WHAT IS REQUIRED –
Down to the last line, repeat the entries exactly and drop any image.

THE DATA –

★ ★ ★ ★

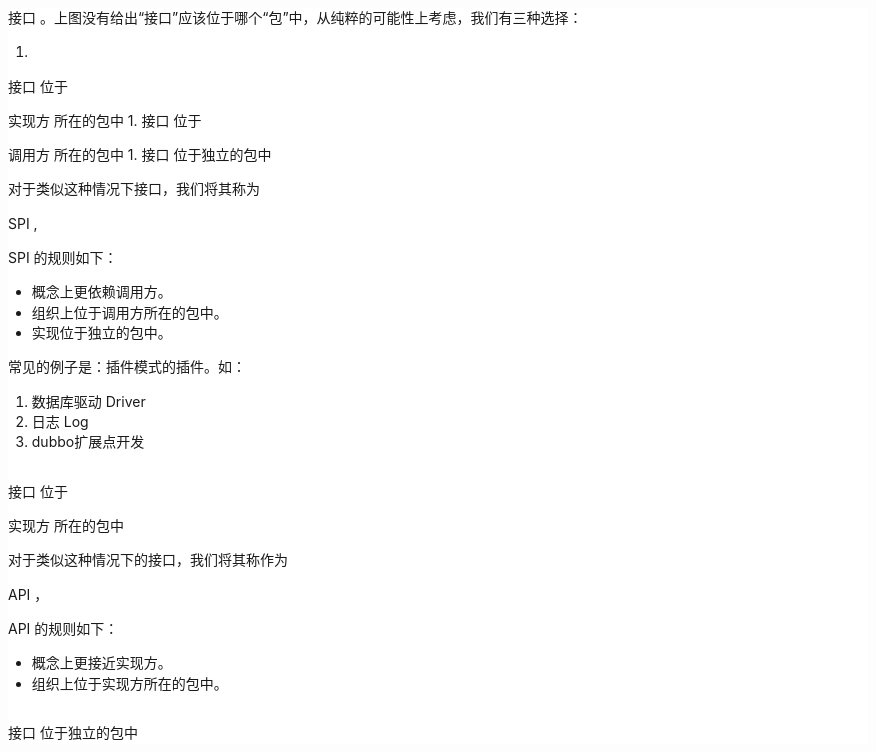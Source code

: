 接口
。上图没有给出“接口”应该位于哪个“包”中，从纯粹的可能性上考虑，我们有三种选择：

1. 
接口
位于

实现方
所在的包中
1. 
接口
位于

调用方
所在的包中
1. 
接口
位于独立的包中

对于类似这种情况下接口，我们将其称为

SPI
,

SPI
的规则如下：

* 概念上更依赖调用方。
* 组织上位于调用方所在的包中。
* 实现位于独立的包中。

常见的例子是：插件模式的插件。如：

1. 数据库驱动 Driver
1. 日志 Log
1. dubbo扩展点开发

## 
接口
位于

实现方
所在的包中

对于类似这种情况下的接口，我们将其称作为

API
，

API
的规则如下：

* 概念上更接近实现方。
* 组织上位于实现方所在的包中。

## 
接口
位于独立的包中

★ ★ ★ ★

ANSWER SECTION –
Source code

: 接口
。上图没有给出“接口”应该位于哪个“包”中，从纯粹的可能性上考虑，我们有三种选择：

1. 
接口
位于

实现方
所在的包中
1. 
接口
位于

调用方
所在的包中
1. 
接口
位于独立的包中

对于类似这种情况下接口，我们将其称为

SPI
,

SPI
的规则如下：

* 概念上更依赖调用方。
* 组织上位于调用方所在的包中。
* 实现位于独立的包中。

常见的例子是：插件模式的插件。如：

1. 数据库驱动 Driver
1. 日志 Log
1. dubbo扩展点开发

## 
接口
位于

实现方
所在的包中

对于类似这种情况下的接口，我们将其称作为

API
，

API
的规则如下：

* 概念上更接近实现方。
* 组织上位于实现方所在的包中。

## 
接口
位于独立的包中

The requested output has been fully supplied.